Ce texte m’a été inspiré par une lecture de dimanche dernier, tirée de Luc : l’histoire de dix lépreux guéris, dont un seul revient remercier celui qui les avait relevés. Ce court passage, d’une simplicité bouleversante, dit tout de la nature humaine. Dix ont reçu le même don, mais un seul a su en percevoir la conscience du don.
Cette lecture m’a ramené à une réalité très concrète, presque quotidienne : celle qui s’impose à tout être qui transmet. Doit-on former, partager, ouvrir son art, révéler ses secrets — au risque de les voir se disperser, oubliés ou revendiqués par d’autres ? C’est la question que se pose le pâtissier qui hésite à livrer la subtilité d’une recette, l’artisan qui protège la précision d’un geste, le chercheur qui garde encore pour lui la beauté fragile d’une découverte.
Car donner, enseigner, transmettre, c’est toujours prendre le risque de perdre une part de soi.
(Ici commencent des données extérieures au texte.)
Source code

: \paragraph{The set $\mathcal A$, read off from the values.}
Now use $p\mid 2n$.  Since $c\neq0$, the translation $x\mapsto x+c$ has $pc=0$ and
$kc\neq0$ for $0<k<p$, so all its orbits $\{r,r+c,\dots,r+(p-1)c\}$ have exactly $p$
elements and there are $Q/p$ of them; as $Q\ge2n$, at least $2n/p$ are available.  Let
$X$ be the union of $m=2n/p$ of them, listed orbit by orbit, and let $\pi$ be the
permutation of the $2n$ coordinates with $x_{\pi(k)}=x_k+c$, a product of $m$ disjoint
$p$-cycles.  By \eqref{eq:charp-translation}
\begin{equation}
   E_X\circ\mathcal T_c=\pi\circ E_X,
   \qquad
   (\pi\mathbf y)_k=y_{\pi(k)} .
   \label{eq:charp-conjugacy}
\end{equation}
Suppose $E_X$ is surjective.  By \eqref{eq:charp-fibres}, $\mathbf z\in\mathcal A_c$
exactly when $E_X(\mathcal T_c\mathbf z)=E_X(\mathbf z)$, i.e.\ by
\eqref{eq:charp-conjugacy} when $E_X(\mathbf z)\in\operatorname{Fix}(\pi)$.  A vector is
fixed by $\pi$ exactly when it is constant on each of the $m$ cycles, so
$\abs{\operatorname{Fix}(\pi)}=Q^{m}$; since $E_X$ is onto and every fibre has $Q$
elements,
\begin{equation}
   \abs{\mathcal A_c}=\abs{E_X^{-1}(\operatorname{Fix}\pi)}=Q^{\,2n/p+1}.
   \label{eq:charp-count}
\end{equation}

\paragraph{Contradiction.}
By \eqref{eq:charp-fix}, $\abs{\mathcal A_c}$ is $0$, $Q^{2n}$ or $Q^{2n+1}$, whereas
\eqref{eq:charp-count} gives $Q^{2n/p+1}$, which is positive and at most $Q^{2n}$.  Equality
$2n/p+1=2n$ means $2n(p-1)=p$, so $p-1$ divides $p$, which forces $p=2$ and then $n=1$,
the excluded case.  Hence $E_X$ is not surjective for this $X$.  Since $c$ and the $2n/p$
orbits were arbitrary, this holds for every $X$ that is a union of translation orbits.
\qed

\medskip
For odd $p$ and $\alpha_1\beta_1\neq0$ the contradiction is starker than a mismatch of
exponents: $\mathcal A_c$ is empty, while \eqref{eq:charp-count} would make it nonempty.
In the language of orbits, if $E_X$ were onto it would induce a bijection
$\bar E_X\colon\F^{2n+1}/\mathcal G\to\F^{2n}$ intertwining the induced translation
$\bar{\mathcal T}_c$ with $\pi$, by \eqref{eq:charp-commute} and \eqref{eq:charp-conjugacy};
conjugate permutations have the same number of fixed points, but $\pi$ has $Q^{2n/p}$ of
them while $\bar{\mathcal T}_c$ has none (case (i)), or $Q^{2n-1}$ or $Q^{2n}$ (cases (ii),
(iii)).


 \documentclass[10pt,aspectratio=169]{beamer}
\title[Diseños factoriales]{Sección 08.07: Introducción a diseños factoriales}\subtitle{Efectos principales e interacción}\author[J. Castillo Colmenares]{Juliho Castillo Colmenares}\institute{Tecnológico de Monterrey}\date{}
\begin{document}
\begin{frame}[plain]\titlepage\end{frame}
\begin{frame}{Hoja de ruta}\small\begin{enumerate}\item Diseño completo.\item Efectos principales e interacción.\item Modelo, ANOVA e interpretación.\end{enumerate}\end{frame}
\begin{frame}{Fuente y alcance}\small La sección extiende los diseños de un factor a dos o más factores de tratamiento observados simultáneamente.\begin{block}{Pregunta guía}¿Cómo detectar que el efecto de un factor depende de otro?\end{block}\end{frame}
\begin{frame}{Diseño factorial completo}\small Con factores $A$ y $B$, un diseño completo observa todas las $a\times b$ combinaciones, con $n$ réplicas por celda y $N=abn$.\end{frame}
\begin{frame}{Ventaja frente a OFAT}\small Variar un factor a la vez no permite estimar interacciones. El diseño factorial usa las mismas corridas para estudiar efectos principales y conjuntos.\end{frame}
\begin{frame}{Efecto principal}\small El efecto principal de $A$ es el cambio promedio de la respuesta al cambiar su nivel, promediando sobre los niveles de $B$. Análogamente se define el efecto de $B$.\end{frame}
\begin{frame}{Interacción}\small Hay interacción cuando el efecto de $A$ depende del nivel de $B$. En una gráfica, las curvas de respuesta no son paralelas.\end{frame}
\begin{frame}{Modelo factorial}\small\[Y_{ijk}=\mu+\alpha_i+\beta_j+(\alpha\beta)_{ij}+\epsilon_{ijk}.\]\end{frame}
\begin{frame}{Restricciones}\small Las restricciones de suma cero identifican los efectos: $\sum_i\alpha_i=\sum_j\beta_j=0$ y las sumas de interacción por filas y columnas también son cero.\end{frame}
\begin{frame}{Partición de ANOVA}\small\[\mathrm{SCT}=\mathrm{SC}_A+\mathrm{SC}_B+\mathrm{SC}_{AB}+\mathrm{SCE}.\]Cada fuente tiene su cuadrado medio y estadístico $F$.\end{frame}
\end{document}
C’est exposer ce que l’on a patiemment construit, parfois au prix de toute une vie, à la possibilité de l’oubli, de la déformation, ou de l’ingratitude.
Et pourtant — ce risque est peut-être la condition même de ce que signifie vivre en créateur : offrir sans attendre, semer sans garantie, partager pour que la beauté se perpétue ailleurs, différemment.
Combien de fois avons-nous tendu la main, ouvert une porte, transmis un savoir, une attention, une confiance — pour voir ceux que nous avons aidés partir sans un mot, parfois même se retourner contre nous ? C’est une douleur discrète, presque muette, mais qui laisse une trace : celle du cœur qui s’étonne d’avoir été trahi alors qu’il ne voulait que donner.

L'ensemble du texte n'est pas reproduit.